Samille Ornelas, de 31 anos, vive uma reviravolta dramática ao perder sua vaga no curso de Medicina da Universidade Federal Fluminense (UFF) após ser considerada inapta pelas características fenotípicas exigidas para a inclusão nas cotas raciais. A jovem, que se autodeclara parda, havia sido aprovada no Sistema de Seleção Unificada (Sisu) em 2024, mas enfrentou diversos obstáculos para conseguir se matricular.
Após recorrer à Justiça, Samille conseguiu, em janeiro de 2025, autorização para iniciar seus estudos no 1º semestre, mas a felicidade foi breve. Quando faltavam apenas duas provas para o término do período letivo, a liminar que garantiu sua matrícula foi cassada, e a estudante se viu obrigada a abandonar a faculdade. "Fiquei totalmente transtornada, desesperada, porque eu não contava nunca que aquilo ali acontecesse. A única coisa que eu tinha certeza na minha vida era da minha cor, da minha identidade", desabafou.
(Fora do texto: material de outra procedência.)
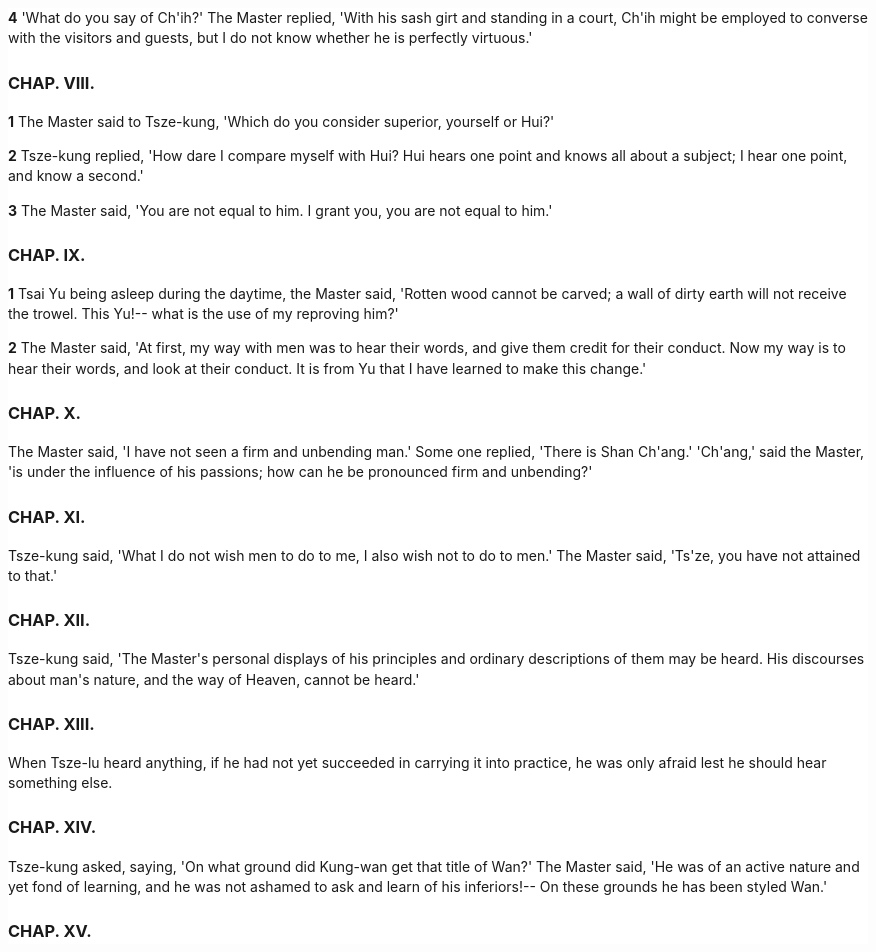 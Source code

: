**4** 'What do you say of Ch'ih?' The Master replied, 'With his sash girt and standing in a court, Ch'ih might be employed to converse with the visitors and guests, but I do not know whether he is perfectly virtuous.'


### CHAP. VIII. 

**1** The Master said to Tsze-kung, 'Which do you consider superior, yourself or Hui?'     

**2** Tsze-kung replied, 'How dare I compare myself with Hui? Hui hears one point and knows all about a subject; I hear one point, and know a second.'     

**3** The Master said, 'You are not equal to him. I grant you, you are not equal to him.'


### CHAP. IX. 

**1** Tsai Yu being asleep during the daytime, the Master said, 'Rotten wood cannot be carved; a wall of dirty earth will not receive the trowel. This Yu!-- what is the use of my reproving him?'     

**2** The Master said, 'At first, my way with men was to hear their words, and give them credit for their conduct. Now my way is to hear their words, and look at their conduct. It is from Yu that I have learned to make this change.'


### CHAP. X. 

The Master said, 'I have not seen a firm and unbending man.' Some one replied, 'There is Shan Ch'ang.' 'Ch'ang,' said the Master, 'is under the influence of his passions; how can he be pronounced firm and unbending?'


### CHAP. XI. 

Tsze-kung said, 'What I do not wish men to do to me, I also wish not to do to men.' The Master said, 'Ts'ze, you have not attained to that.'


### CHAP. XII. 

Tsze-kung said, 'The Master's personal displays of his principles and ordinary descriptions of them may be heard. His discourses about man's nature, and the way of Heaven, cannot be heard.'

### CHAP. XIII. 

When Tsze-lu heard anything, if he had not yet succeeded in carrying it into practice, he was only afraid lest he should hear something else.


### CHAP. XIV. 

Tsze-kung asked, saying, 'On what ground did Kung-wan get that title of Wan?' The Master said, 'He was of an active nature and yet fond of learning, and he was not ashamed to ask and learn of his inferiors!-- On these grounds he has been styled Wan.'


### CHAP. XV.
O Processo Judiciário e as Dificuldades Enfrentadas
Como ex-aluna de escola pública, Samille se inscreveu nas cotas para pretos e pardos, comprovando que sua renda familiar per capita era inferior a 1,5 salário mínimo. No entanto, a análise feita pelo comitê de heteroidentificação da UFF julgou que ela não apresentava as características de uma pessoa parda. Mesmo após apresentar recursos, incluindo um vídeo e fotos que documentavam sua trajetória, a instituição manteve sua decisão inicial.
“Eu morava em Belo Horizonte. Soube na sexta à noite que poderia ir para a aula de segunda-feira. Pedi demissão no meu trabalho no sábado, peguei um ônibus e fui para o Rio de Janeiro”, relembra Samille, que havia perdido seu pai dias antes da aprovação. O sonho de ser médica, que se tornava palpável, rapidamente se transformou em pesadelo quando, após um semestre, teve sua matrícula cancelada sem aviso prévio.
A Função dos Comitês de Heteroidentificação
Os comitês que avaliam a elegibilidade dos candidatos nas universidades têm o poder de decidir o que constitui “características fenotípicas” adequadas. No caso de Samille, os avaliadores não reconheceram sua autodeclaração, mesmo com as evidências apresentadas. Vale destacar que, no Sistema de Seleção Unificada (Sisu), a análise foca na aparência física e não considera a ancestralidade.
A Luta pela Identidade e a Perda de Autoestima
Samille também procurou apoio de um antropólogo para atestar suas características de uma pessoa parda. O especialista confirmou que ela possui traços compatíveis, mas isso não foi suficiente para reverter o quadro. A aluna expressou que a situação fez com que sua ligação com a própria identidade fosse abalada. "Estou com dificuldade de me olhar no espelho, ando na rua com vergonha", revelou.